Supplied data –
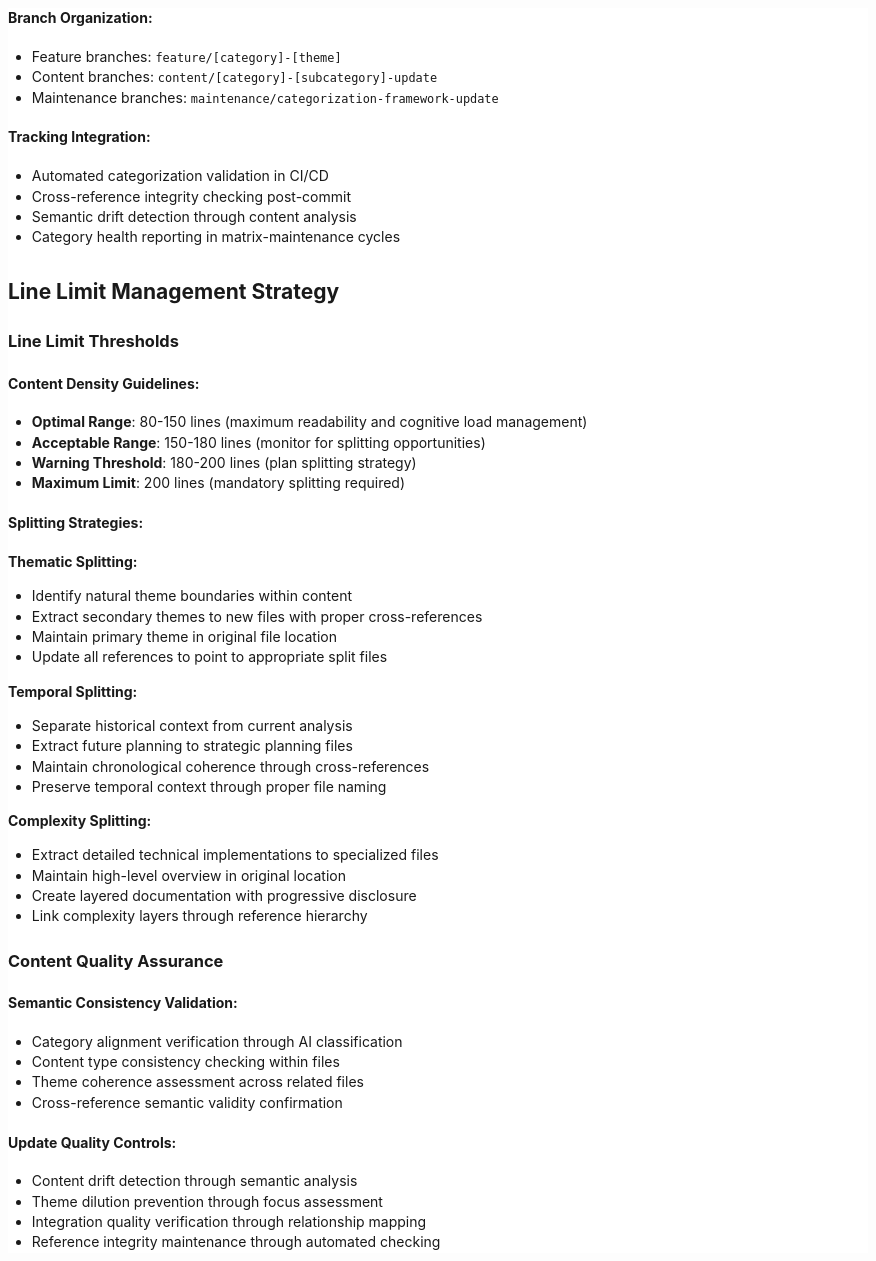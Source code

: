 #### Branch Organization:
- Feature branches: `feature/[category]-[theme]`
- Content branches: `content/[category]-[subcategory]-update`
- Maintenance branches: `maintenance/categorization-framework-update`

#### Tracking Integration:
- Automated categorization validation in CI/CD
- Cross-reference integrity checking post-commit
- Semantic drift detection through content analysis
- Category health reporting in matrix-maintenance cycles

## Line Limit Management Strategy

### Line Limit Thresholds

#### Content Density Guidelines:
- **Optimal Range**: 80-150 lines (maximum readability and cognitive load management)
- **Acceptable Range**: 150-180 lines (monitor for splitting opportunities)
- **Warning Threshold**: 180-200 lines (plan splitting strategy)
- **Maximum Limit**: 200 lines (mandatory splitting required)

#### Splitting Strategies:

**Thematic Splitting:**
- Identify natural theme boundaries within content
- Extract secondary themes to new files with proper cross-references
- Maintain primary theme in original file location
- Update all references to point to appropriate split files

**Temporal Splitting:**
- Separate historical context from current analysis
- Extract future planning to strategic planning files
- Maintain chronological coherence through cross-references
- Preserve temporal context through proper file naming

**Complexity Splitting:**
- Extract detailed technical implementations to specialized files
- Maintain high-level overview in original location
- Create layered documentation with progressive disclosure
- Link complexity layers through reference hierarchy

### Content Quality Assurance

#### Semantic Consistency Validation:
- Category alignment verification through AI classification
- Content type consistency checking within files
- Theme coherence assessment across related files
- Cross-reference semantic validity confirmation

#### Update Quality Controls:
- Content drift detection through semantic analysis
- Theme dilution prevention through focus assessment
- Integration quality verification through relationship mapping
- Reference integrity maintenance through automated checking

---

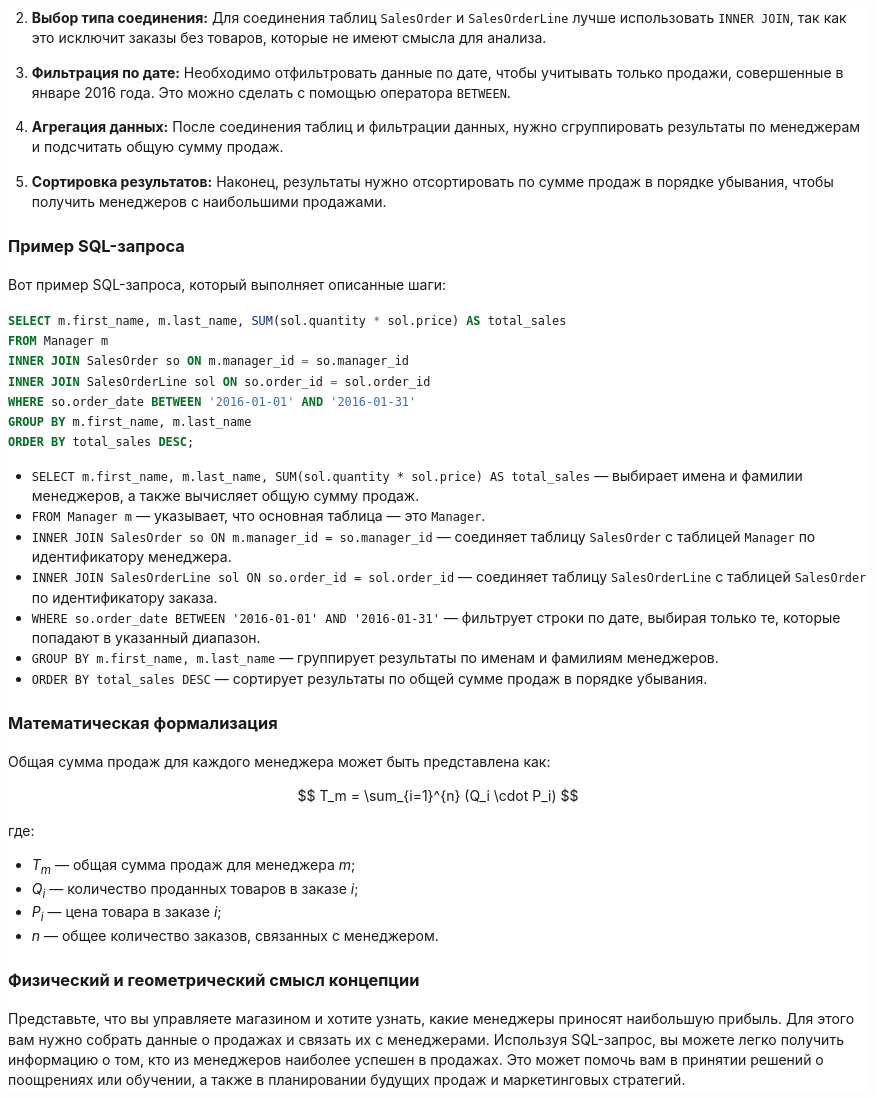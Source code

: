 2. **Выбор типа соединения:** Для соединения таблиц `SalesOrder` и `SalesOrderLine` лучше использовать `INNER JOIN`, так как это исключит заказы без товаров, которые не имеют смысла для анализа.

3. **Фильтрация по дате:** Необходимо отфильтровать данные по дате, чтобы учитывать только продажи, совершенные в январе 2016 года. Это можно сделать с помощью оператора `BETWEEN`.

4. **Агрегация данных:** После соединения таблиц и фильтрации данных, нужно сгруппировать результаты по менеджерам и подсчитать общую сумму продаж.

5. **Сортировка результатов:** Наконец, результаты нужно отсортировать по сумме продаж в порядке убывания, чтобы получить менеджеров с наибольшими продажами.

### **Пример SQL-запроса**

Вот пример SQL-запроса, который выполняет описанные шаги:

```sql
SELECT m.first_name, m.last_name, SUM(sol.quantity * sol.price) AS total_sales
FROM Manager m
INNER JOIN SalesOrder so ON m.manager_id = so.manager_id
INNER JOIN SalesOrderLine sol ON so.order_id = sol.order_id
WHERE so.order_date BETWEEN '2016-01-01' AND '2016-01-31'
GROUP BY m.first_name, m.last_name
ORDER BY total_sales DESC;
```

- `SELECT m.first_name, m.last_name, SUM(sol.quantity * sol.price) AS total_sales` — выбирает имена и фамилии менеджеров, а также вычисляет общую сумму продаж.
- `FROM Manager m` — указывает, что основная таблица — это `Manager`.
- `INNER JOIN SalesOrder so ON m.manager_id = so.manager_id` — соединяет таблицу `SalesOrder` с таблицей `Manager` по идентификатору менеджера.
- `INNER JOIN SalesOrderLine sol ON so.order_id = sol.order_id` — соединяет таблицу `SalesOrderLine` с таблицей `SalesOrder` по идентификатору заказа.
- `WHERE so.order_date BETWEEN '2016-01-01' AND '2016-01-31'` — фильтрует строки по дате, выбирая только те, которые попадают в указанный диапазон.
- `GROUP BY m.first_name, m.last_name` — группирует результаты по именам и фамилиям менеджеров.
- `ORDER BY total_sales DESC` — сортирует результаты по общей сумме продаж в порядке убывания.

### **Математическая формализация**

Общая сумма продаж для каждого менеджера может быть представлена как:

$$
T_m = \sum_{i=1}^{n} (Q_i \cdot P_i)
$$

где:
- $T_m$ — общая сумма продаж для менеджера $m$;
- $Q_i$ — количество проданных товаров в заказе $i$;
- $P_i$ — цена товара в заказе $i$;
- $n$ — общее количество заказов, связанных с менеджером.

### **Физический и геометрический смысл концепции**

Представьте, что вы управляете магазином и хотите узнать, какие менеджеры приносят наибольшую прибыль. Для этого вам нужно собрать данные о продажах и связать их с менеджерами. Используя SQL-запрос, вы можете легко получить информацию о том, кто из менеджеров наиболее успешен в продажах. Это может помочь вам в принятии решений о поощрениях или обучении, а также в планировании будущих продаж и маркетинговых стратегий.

Task item –
Among the records, find all lines that include the string "порядке" and return them.

Exercise answer –
5. **Сортировка результатов:** Наконец, результаты нужно отсортировать по сумме продаж в порядке убывания, чтобы получить менеджеров с наибольшими продажами.
- `ORDER BY total_sales DESC` — сортирует результаты по общей сумме продаж в порядке убывания.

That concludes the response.